A verbatim transcript of the lines below, starting at the first and ending with the one that holds "a physical foundation.", is what should be produced.

Stored data:
┌──

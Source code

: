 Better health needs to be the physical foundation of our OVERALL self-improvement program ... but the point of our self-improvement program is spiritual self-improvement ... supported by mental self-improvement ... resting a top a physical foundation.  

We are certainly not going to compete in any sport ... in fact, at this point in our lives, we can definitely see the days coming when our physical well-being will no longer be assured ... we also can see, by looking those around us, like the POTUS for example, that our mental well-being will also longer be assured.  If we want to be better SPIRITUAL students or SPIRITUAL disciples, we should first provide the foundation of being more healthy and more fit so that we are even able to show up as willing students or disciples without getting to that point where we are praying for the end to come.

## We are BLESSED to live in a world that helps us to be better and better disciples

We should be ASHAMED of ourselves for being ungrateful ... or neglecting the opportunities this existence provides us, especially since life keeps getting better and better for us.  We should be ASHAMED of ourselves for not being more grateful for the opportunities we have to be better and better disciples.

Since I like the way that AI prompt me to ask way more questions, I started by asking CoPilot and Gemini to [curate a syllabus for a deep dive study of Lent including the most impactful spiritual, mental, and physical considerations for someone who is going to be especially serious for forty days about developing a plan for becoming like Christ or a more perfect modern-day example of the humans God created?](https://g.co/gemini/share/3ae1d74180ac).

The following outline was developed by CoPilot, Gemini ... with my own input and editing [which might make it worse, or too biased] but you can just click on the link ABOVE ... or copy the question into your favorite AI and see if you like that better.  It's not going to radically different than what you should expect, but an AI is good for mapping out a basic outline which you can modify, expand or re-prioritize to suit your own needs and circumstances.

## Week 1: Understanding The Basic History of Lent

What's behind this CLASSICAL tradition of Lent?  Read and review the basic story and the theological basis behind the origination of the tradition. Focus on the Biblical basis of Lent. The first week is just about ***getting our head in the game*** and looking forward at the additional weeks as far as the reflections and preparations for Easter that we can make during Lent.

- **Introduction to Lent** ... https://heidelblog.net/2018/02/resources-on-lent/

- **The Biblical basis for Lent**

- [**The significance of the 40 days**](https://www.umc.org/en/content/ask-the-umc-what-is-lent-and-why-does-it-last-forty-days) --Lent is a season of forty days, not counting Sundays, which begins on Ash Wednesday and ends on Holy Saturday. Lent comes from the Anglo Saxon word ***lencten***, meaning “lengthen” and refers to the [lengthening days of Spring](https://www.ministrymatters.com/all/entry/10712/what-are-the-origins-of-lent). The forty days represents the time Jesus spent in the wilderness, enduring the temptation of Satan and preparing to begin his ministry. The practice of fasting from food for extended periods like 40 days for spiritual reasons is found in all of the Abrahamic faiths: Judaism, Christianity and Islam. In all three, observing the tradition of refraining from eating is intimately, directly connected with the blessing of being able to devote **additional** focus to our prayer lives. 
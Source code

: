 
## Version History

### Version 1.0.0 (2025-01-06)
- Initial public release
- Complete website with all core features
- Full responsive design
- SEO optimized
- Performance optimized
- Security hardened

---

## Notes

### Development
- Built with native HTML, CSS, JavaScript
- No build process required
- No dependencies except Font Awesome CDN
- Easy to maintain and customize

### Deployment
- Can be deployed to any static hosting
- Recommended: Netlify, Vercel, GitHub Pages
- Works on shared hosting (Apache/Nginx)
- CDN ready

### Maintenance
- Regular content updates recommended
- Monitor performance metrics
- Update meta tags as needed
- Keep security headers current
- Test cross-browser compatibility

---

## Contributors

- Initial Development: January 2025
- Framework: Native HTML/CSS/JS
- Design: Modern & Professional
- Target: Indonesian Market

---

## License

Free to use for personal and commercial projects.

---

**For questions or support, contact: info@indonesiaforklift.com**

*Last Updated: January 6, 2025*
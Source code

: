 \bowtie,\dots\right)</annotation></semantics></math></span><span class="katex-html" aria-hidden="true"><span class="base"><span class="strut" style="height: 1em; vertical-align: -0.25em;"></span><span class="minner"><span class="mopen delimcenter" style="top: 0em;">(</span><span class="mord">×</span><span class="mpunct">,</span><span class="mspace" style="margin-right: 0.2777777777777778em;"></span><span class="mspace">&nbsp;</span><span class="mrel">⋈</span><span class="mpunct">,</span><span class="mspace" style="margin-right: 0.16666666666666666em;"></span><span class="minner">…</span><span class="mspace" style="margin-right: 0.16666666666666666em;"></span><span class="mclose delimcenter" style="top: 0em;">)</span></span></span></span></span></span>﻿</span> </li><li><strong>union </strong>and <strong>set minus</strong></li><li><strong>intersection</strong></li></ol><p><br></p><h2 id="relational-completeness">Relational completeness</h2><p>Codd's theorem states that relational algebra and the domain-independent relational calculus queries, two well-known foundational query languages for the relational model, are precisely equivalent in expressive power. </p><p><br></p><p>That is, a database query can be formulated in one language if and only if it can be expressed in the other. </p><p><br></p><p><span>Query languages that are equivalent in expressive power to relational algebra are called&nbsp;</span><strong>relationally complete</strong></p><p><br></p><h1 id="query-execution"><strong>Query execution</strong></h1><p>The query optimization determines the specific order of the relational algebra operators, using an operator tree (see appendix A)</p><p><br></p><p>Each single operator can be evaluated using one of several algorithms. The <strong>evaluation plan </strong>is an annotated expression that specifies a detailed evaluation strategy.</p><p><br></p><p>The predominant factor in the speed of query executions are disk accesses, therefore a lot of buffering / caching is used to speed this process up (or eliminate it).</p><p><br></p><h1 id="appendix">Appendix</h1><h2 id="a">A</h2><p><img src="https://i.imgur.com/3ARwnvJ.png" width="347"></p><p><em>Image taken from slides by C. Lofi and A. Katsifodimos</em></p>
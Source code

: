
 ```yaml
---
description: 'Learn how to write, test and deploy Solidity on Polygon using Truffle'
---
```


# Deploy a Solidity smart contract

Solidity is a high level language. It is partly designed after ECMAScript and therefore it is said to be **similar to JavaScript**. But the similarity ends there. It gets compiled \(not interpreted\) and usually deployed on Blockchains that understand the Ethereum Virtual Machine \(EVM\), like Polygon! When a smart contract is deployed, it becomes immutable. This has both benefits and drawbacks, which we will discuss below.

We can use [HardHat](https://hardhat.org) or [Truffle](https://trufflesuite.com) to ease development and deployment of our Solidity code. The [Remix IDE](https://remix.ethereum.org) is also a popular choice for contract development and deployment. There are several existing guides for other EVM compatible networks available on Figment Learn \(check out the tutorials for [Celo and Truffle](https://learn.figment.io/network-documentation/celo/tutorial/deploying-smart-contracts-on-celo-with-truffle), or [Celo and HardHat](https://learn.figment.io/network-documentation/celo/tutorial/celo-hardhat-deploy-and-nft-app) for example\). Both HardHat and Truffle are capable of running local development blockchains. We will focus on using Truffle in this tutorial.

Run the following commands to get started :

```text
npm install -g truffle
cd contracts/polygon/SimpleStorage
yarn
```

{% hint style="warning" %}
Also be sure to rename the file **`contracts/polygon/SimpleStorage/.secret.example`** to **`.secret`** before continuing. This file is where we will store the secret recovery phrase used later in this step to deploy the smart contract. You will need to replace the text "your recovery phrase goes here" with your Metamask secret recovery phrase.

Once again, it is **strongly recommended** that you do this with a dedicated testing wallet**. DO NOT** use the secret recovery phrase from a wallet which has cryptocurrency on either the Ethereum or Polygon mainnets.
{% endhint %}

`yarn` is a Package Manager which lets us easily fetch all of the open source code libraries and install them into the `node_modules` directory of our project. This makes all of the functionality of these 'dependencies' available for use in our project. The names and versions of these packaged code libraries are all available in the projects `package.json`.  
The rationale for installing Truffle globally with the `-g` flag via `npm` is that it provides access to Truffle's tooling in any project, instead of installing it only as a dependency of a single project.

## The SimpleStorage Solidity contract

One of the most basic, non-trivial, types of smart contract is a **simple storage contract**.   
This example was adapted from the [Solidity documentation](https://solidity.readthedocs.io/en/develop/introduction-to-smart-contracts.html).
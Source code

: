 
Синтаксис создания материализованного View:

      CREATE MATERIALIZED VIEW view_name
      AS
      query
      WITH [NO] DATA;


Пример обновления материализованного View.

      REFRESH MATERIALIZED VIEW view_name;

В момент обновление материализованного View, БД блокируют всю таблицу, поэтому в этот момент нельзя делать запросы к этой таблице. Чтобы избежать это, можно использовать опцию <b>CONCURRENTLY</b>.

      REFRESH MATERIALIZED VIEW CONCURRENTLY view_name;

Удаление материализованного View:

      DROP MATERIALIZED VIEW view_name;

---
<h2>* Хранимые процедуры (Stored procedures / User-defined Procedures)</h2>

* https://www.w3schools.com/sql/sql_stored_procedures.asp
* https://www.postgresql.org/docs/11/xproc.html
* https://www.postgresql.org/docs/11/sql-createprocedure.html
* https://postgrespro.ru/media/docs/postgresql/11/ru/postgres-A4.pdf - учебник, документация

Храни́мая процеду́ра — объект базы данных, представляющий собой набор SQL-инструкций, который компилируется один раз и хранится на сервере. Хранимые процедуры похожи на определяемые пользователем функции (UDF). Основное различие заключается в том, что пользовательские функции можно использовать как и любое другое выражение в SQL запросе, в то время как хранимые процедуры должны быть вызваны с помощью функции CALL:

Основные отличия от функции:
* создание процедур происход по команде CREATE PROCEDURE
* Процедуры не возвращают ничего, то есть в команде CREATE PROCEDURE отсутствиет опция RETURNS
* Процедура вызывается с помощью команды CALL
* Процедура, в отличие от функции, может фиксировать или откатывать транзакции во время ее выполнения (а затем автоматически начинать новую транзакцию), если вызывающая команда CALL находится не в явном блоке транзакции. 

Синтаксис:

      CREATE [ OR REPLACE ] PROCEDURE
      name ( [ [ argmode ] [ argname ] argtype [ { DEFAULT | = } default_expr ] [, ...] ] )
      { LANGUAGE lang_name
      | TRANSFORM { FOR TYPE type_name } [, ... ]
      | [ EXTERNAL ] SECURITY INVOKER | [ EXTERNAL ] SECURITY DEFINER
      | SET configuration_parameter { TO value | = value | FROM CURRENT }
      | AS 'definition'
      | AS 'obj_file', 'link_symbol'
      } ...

└──

● Reply to the exercise
Source code

: Better health needs to be the physical foundation of our OVERALL self-improvement program ... but the point of our self-improvement program is spiritual self-improvement ... supported by mental self-improvement ... resting a top a physical foundation.  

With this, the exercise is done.